Search the records below for the word "Sleepy" and show every line where it occurs.
☆ ☆ ☆ ☆ ☆
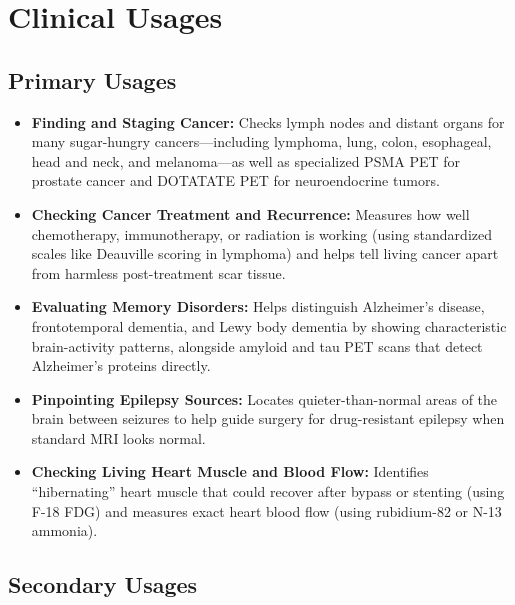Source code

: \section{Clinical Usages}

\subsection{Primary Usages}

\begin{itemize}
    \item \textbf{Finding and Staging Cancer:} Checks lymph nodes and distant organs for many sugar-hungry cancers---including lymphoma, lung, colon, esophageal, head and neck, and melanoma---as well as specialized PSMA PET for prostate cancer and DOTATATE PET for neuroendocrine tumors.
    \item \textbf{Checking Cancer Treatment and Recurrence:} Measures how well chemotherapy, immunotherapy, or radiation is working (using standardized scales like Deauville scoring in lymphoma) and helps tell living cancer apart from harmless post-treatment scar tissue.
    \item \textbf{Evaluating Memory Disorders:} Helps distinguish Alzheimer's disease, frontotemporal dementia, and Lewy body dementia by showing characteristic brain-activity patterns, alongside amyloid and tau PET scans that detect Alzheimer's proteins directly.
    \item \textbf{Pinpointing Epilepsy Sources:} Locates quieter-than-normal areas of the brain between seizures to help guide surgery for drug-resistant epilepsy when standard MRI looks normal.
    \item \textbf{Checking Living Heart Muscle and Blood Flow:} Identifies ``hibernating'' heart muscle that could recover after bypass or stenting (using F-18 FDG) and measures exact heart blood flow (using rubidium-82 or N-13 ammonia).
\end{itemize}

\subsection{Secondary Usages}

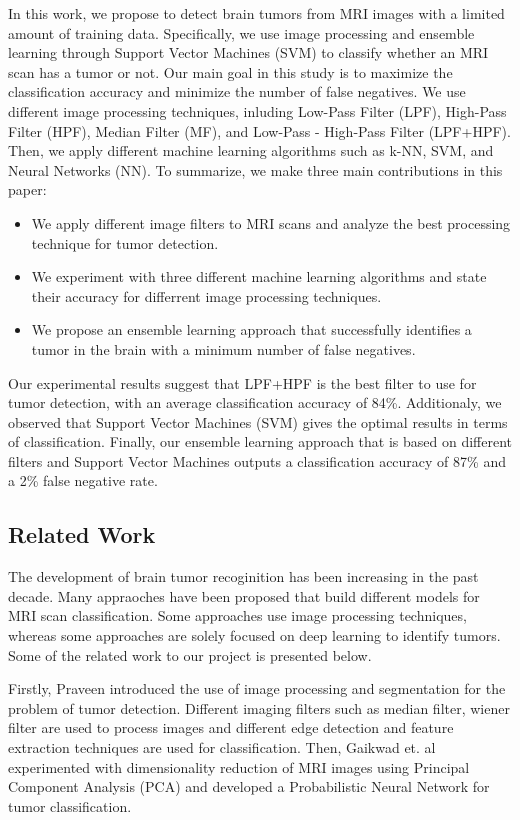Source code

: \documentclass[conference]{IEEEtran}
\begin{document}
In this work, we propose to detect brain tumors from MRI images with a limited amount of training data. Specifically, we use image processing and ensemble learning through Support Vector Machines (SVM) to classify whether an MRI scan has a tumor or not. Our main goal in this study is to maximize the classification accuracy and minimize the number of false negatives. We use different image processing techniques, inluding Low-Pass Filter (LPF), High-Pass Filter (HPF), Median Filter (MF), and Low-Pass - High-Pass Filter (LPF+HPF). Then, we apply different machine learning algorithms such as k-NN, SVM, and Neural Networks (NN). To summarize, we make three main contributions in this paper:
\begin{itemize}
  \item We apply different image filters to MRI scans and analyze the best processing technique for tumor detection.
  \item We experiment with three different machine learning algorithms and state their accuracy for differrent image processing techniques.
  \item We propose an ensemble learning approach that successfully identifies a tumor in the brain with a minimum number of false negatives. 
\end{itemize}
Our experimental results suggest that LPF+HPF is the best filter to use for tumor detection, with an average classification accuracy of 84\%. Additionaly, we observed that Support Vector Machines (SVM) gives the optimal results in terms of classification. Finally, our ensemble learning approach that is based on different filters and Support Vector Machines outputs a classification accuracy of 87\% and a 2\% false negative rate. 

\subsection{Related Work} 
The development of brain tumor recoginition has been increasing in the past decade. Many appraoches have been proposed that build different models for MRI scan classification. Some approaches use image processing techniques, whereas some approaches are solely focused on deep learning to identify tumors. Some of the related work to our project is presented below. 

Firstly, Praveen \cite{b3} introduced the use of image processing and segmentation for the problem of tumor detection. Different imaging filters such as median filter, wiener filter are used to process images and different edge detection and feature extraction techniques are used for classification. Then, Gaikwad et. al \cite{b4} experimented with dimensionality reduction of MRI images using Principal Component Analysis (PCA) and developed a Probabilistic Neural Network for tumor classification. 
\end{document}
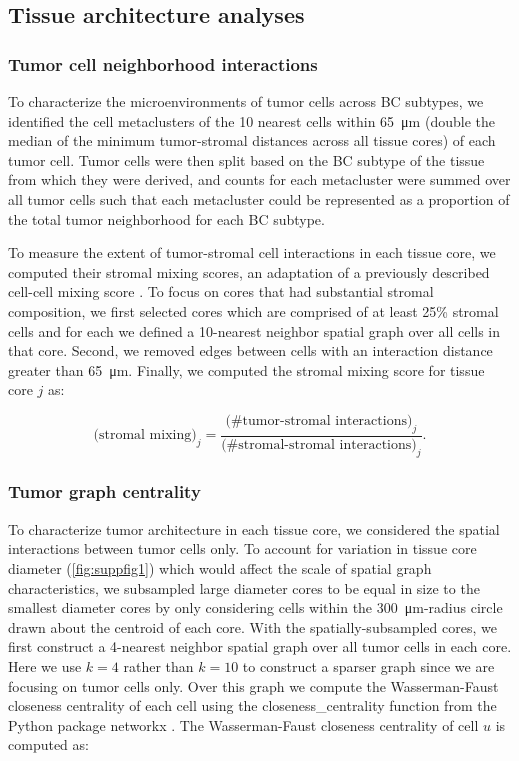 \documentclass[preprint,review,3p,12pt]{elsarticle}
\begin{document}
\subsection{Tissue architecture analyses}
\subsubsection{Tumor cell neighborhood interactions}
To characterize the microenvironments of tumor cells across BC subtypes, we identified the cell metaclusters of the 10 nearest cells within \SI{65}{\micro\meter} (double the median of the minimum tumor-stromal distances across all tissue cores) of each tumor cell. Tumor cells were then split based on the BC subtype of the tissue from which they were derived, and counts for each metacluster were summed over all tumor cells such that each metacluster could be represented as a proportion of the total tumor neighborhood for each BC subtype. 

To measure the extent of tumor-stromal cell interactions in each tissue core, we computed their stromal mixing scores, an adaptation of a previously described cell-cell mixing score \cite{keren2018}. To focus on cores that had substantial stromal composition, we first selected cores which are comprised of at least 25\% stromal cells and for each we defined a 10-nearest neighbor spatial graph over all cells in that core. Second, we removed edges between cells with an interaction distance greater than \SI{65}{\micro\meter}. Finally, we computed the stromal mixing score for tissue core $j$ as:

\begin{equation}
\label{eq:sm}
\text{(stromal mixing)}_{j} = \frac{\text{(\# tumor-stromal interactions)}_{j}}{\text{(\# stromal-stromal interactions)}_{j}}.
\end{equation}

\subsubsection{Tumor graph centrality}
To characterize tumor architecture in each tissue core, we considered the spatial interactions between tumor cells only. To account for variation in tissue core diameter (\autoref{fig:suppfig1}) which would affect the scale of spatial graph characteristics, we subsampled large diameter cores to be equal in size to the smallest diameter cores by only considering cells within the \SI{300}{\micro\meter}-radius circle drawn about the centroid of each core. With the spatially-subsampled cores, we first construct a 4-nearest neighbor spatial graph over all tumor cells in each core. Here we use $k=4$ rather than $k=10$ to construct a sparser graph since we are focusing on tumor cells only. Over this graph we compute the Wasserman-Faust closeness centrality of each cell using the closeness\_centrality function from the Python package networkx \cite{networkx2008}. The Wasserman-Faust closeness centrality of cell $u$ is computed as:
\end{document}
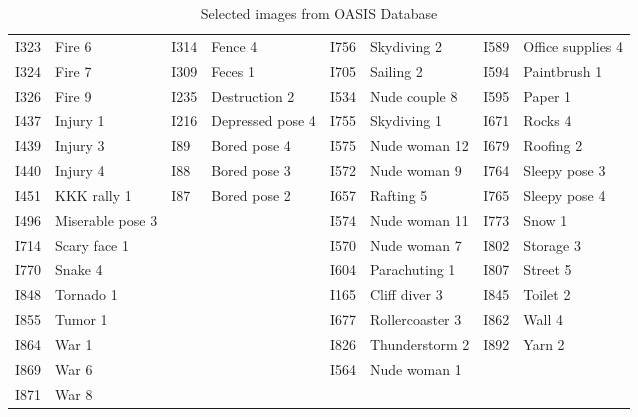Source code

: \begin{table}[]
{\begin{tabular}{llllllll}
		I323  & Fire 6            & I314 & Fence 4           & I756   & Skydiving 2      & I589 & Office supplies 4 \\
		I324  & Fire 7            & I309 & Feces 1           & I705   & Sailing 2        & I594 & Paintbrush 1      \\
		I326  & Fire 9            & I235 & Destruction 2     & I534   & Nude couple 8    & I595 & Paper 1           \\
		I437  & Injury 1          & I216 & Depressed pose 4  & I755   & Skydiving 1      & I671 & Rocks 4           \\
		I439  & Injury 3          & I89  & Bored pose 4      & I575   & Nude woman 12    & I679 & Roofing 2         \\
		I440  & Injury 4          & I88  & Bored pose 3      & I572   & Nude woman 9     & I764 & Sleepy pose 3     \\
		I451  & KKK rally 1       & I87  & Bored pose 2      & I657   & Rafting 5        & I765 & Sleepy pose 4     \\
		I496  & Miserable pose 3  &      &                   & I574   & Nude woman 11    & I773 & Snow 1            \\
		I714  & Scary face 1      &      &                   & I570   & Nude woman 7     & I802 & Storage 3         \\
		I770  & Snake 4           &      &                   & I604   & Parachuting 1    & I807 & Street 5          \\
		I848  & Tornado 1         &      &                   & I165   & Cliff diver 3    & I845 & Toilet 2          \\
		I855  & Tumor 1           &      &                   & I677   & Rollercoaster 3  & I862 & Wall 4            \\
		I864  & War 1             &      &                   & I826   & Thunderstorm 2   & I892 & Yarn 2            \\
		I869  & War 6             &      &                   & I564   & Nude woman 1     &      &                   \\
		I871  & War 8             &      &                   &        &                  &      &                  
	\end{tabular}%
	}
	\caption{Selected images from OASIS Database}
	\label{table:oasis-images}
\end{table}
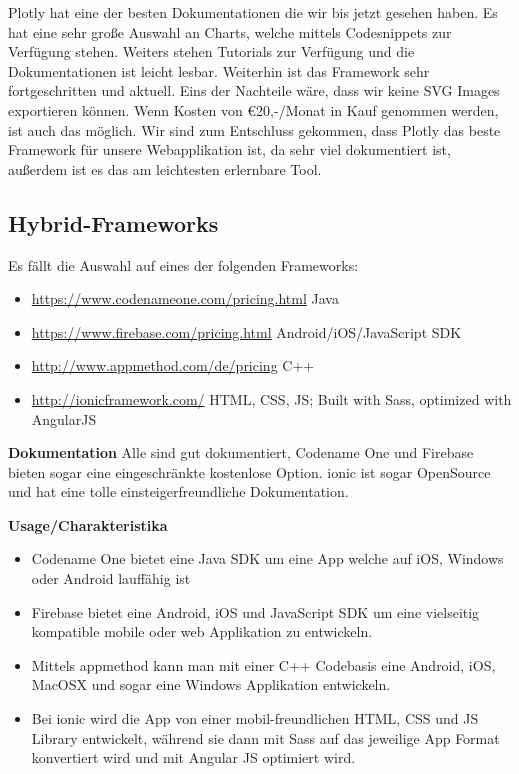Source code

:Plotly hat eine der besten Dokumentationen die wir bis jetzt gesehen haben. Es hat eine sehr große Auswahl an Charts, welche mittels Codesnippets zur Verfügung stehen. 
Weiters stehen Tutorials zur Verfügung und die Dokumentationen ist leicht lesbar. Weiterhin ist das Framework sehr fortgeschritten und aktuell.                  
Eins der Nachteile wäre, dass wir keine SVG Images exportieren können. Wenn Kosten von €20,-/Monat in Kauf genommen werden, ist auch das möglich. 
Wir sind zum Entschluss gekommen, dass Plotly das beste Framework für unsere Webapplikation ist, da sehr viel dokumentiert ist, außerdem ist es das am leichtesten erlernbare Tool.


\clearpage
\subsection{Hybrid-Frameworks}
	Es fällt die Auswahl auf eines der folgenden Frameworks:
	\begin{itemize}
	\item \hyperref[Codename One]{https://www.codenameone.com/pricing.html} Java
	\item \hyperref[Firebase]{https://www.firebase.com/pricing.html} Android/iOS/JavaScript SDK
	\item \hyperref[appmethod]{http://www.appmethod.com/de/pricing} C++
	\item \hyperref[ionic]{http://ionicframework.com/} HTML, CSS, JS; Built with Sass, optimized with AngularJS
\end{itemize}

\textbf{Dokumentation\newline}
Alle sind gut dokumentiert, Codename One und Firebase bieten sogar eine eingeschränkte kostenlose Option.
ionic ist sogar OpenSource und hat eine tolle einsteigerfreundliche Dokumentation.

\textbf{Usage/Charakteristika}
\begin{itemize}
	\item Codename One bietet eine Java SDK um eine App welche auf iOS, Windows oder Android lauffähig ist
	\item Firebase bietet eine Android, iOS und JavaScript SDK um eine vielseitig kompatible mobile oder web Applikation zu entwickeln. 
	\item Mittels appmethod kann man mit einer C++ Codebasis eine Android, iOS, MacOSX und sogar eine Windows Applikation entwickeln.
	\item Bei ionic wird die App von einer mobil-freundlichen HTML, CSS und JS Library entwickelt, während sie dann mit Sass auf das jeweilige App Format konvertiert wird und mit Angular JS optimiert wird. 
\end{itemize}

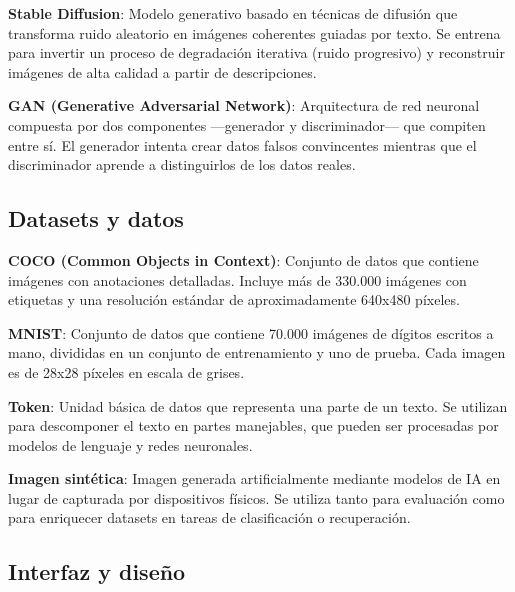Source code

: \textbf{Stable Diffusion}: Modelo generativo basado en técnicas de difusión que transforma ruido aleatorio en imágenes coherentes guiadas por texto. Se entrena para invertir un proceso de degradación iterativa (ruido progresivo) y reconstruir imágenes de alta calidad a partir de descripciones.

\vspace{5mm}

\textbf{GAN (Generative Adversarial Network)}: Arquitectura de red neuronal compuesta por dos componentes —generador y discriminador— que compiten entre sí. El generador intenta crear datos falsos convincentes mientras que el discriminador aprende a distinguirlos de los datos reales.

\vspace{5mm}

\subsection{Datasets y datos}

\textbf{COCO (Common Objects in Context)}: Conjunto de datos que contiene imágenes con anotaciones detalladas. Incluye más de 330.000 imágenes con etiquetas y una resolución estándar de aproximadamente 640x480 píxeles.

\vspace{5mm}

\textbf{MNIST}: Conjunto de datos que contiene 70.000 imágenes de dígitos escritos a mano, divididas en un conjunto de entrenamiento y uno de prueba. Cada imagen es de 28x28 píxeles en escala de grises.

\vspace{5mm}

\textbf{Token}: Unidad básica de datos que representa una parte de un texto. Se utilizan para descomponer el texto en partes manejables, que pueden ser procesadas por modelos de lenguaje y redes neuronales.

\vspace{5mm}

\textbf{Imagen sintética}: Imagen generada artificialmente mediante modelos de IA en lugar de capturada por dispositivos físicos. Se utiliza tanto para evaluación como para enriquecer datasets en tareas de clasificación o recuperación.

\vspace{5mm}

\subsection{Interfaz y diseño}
☆ ☆ ☆ ☆ ☆
Answer space:
		I440  & Injury 4          & I88  & Bored pose 3      & I572   & Nude woman 9     & I764 & Sleepy pose 3     \\
		I451  & KKK rally 1       & I87  & Bored pose 2      & I657   & Rafting 5        & I765 & Sleepy pose 4     \\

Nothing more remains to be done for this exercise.